Last Friday, shares of NVIDIA (NASDAQ:NVDA) rose more than 6% after the graphics chip specialist impressed Wall Street with its solid third-quarter report.
To be sure, there was a lot to like about NVIDIA's overall results, which included in-line revenue of $1.054 million and adjusted earnings of $0.26 per share. By contrast, analysts were modeling earnings of just $0.19 per share on the same basis.
What's more, NVIDIA also boosted its quarterly dividend by 13% to $0.085 per share, and announced its board has authorized another $1 billion under its stock repurchase program.

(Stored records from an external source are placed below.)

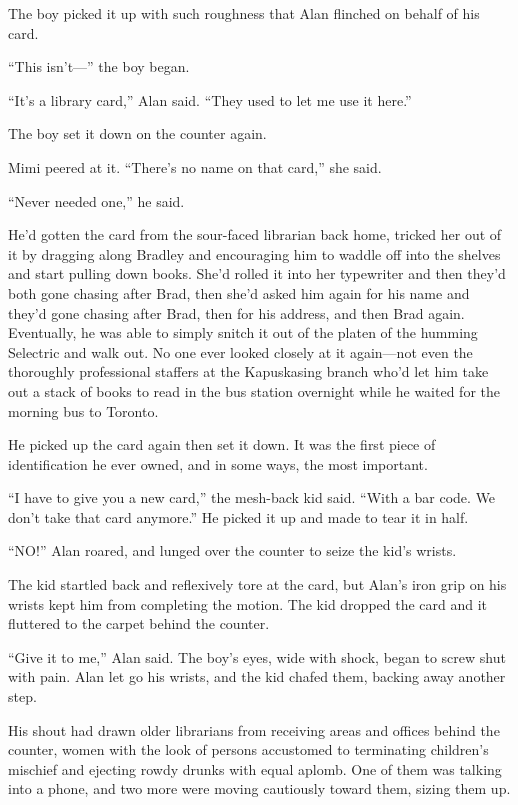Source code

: The boy picked it up with such roughness that Alan flinched on behalf
of his card.

``This isn't---'' the boy began.

``It's a library card,'' Alan said.  ``They used to let me use it
here.''

The boy set it down on the counter again.

Mimi peered at it.  ``There's no name on that card,'' she said.

``Never needed one,'' he said.

He'd gotten the card from the sour-faced librarian back home, tricked
her out of it by dragging along Bradley and encouraging him to waddle
off into the shelves and start pulling down books.  She'd rolled it
into her typewriter and then they'd both gone chasing after Brad, then
she'd asked him again for his name and they'd gone chasing after Brad,
then for his address, and then Brad again.  Eventually, he was able to
simply snitch it out of the platen of the humming Selectric and walk
out.  No one ever looked closely at it again---not even the thoroughly
professional staffers at the Kapuskasing branch who'd let him take out
a stack of books to read in the bus station overnight while he waited
for the morning bus to Toronto.

He picked up the card again then set it down.  It was the first piece
of identification he ever owned, and in some ways, the most important.

``I have to give you a new card,'' the mesh-back kid said.  ``With a
bar code.  We don't take that card anymore.'' He picked it up and made
to tear it in half.

``NO!'' Alan roared, and lunged over the counter to seize the kid's
wrists.

The kid startled back and reflexively tore at the card, but Alan's
iron grip on his wrists kept him from completing the motion.  The kid
dropped the card and it fluttered to the carpet behind the counter.

``Give it to me,'' Alan said.  The boy's eyes, wide with shock, began
to screw shut with pain.  Alan let go his wrists, and the kid chafed
them, backing away another step.

His shout had drawn older librarians from receiving areas and offices
behind the counter, women with the look of persons accustomed to
terminating children's mischief and ejecting rowdy drunks with equal
aplomb.  One of them was talking into a phone, and two more were
moving cautiously toward them, sizing them up.

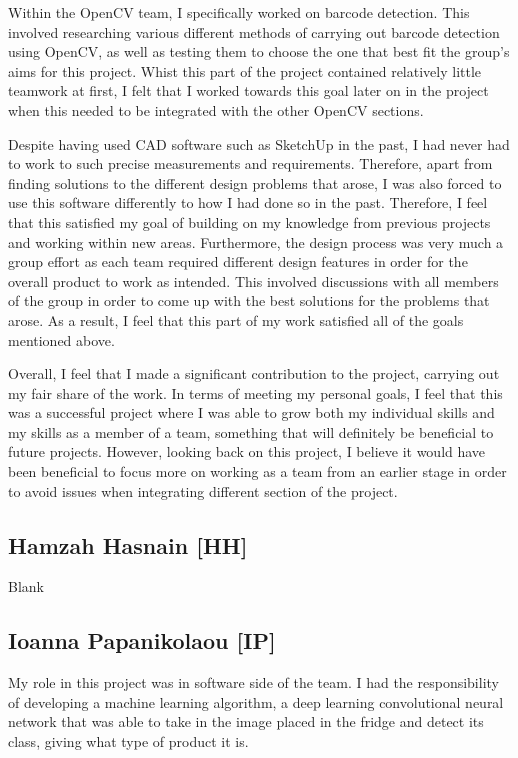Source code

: Within the OpenCV team, I specifically worked on barcode detection.
This involved researching various different methods of carrying out barcode detection using OpenCV, as well as testing them to choose the one that best fit the group's aims for this project.
Whist this part of the project contained relatively little teamwork at first, I felt that I worked towards this goal later on in the project when this needed to be integrated with the other OpenCV sections.

Despite having used CAD software such as SketchUp in the past, I had never had to work to such precise measurements and requirements.
Therefore, apart from finding solutions to the different design problems that arose, I was also forced to use this software differently to how I had done so in the past.
Therefore, I feel that this satisfied my goal of building on my knowledge from previous projects and working within new areas.
Furthermore, the design process was very much a group effort as each team required different design features in order for the overall product to work as intended.
This involved discussions with all members of the group in order to come up with the best solutions for the problems that arose.
As a result, I feel that this part of my work satisfied all of the goals mentioned above.

Overall, I feel that I made a significant contribution to the project, carrying out my fair share of the work.
In terms of meeting my personal goals, I feel that this was a successful project where I was able to grow both my individual skills and my skills as a member of a team, something that will definitely be beneficial to future projects.
However, looking back on this project, I believe it would have been beneficial to focus more on working as a team from an earlier stage in order to avoid issues when integrating different section of the project.


\subsection{Hamzah Hasnain [HH]}

Blank


\subsection{Ioanna Papanikolaou [IP]}
My role in this project was in software side of the team.
I had the responsibility of developing a machine learning algorithm, a deep learning convolutional neural network that was able to take in the image placed in the fridge and detect its class, giving what type of product it is.

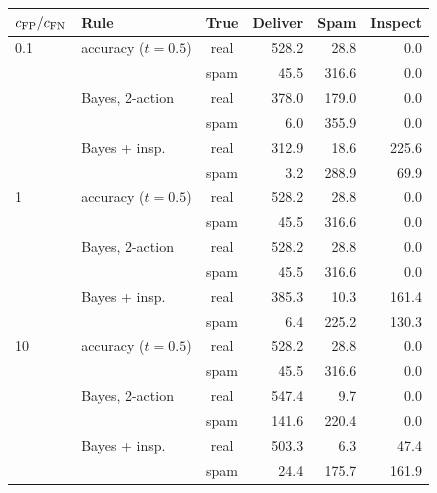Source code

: \begin{tabular}{llcrrr}
\toprule
$c_{\mathrm{FP}}/c_{\mathrm{FN}}$ & Rule & True & Deliver & Spam & Inspect \\
\midrule
0.1 & accuracy ($t=0.5$) & real & 528.2 & 28.8 & 0.0 \\
 &  & spam & 45.5 & 316.6 & 0.0 \\
 & Bayes, 2-action & real & 378.0 & 179.0 & 0.0 \\
 &  & spam & 6.0 & 355.9 & 0.0 \\
 & Bayes + insp. & real & 312.9 & 18.6 & 225.6 \\
 &  & spam & 3.2 & 288.9 & 69.9 \\
\midrule
1 & accuracy ($t=0.5$) & real & 528.2 & 28.8 & 0.0 \\
 &  & spam & 45.5 & 316.6 & 0.0 \\
 & Bayes, 2-action & real & 528.2 & 28.8 & 0.0 \\
 &  & spam & 45.5 & 316.6 & 0.0 \\
 & Bayes + insp. & real & 385.3 & 10.3 & 161.4 \\
 &  & spam & 6.4 & 225.2 & 130.3 \\
\midrule
10 & accuracy ($t=0.5$) & real & 528.2 & 28.8 & 0.0 \\
 &  & spam & 45.5 & 316.6 & 0.0 \\
 & Bayes, 2-action & real & 547.4 & 9.7 & 0.0 \\
 &  & spam & 141.6 & 220.4 & 0.0 \\
 & Bayes + insp. & real & 503.3 & 6.3 & 47.4 \\
 &  & spam & 24.4 & 175.7 & 161.9 \\
\bottomrule
\end{tabular}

For those of you keeping track, that leaves a total of $1.286 billion available for buybacks through the end of January, 2016, thanks largely to the resilience of its core discrete GPU business, which fell just 1.9% year over year against the widening backdrop of much more significant PC industry declines. All told, riding on the back of record sales from its Quadro and Tesla workstation and server products, NVIDIA's GPU segment in Q3 still accounted for a whopping 83% of its entire revenue stream.
But for anyone familiar with today's growth-hungry market, you probably know a smaller-than-expected decline in NVIDIA's largest business isn't nearly enough to get long-term investors excited.
The single most important thing...
So if you're wondering why the stock popped, look no further than the fact Q3 marked the beginning of NVIDIA's Tegra 4 volume shipments. As a result, even though NVIDIA's quarterly Tegra sales fell more than 54% from the same year-ago period, Tegra revenue more than doubled sequentially to $111.2 million.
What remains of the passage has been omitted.